[Exercise details] Everything from the top of the data below through the line with "1. **Keluar dari sesi shell:**" should be duplicated exactly, and nothing past it.

[Task data]
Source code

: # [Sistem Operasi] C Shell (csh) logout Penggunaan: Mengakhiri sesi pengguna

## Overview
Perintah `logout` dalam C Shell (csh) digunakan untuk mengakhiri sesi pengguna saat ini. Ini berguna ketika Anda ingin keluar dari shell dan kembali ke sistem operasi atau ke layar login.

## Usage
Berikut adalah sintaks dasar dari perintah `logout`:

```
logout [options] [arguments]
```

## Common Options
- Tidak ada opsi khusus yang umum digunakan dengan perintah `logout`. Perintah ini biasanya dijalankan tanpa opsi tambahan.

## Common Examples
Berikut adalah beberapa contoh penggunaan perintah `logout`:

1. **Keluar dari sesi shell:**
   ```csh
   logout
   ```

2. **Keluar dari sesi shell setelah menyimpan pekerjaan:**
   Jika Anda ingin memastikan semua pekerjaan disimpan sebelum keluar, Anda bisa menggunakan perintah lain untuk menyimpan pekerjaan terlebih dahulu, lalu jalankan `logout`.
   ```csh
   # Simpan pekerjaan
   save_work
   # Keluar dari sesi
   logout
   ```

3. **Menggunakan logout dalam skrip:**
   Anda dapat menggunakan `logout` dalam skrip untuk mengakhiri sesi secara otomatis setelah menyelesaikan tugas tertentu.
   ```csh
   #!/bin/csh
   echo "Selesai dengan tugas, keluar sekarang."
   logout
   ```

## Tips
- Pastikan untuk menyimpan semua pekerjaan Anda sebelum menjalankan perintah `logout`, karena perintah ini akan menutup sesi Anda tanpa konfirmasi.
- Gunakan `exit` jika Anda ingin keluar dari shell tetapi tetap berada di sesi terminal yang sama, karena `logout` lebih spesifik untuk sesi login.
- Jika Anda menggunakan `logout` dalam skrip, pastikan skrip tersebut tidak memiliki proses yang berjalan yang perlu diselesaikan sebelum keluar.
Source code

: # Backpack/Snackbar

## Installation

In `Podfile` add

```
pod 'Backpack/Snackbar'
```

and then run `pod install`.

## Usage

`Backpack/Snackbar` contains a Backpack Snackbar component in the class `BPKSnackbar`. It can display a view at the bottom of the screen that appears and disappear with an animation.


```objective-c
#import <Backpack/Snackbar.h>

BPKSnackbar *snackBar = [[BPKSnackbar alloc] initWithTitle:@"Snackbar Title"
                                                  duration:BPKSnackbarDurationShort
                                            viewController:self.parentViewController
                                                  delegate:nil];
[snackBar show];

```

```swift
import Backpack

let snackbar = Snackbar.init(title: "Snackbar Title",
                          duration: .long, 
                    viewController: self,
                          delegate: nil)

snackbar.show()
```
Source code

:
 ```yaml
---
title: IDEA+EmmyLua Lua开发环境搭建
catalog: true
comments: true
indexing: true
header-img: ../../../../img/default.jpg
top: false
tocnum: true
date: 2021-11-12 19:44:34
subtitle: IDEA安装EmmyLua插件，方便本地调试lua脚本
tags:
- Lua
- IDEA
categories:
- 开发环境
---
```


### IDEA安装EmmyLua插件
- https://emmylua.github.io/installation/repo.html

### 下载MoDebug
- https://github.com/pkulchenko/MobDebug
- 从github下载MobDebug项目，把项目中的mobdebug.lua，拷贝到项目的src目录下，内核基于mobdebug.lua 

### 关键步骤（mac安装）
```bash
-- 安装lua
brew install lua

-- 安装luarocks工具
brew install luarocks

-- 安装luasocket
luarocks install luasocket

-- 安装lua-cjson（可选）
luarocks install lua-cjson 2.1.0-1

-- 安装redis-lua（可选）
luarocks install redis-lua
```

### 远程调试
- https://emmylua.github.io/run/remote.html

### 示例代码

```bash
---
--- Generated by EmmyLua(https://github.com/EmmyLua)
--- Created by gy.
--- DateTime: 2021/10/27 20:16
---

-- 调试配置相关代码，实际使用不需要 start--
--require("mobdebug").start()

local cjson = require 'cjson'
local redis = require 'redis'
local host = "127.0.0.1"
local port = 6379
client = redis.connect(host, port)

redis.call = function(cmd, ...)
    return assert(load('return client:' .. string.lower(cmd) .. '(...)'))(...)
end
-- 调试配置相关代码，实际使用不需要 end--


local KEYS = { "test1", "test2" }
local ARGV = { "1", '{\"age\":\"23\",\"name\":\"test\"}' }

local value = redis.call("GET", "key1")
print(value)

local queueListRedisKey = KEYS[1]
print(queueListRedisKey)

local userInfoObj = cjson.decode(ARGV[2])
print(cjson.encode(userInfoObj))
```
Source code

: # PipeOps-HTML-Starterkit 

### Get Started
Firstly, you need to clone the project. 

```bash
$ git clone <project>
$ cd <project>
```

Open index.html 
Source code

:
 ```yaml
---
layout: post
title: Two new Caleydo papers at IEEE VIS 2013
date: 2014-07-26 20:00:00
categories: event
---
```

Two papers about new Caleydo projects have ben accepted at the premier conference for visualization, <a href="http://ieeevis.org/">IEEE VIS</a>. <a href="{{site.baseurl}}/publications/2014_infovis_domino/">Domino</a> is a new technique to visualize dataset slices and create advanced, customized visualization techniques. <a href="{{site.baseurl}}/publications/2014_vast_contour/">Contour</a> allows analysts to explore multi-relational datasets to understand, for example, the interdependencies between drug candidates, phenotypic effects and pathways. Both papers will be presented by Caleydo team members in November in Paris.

[Output below]
Source code

: # [Sistem Operasi] C Shell (csh) logout Penggunaan: Mengakhiri sesi pengguna

## Overview
Perintah `logout` dalam C Shell (csh) digunakan untuk mengakhiri sesi pengguna saat ini. Ini berguna ketika Anda ingin keluar dari shell dan kembali ke sistem operasi atau ke layar login.

## Usage
Berikut adalah sintaks dasar dari perintah `logout`:

```
logout [options] [arguments]
```

## Common Options
- Tidak ada opsi khusus yang umum digunakan dengan perintah `logout`. Perintah ini biasanya dijalankan tanpa opsi tambahan.

## Common Examples
Berikut adalah beberapa contoh penggunaan perintah `logout`:

1. **Keluar dari sesi shell:**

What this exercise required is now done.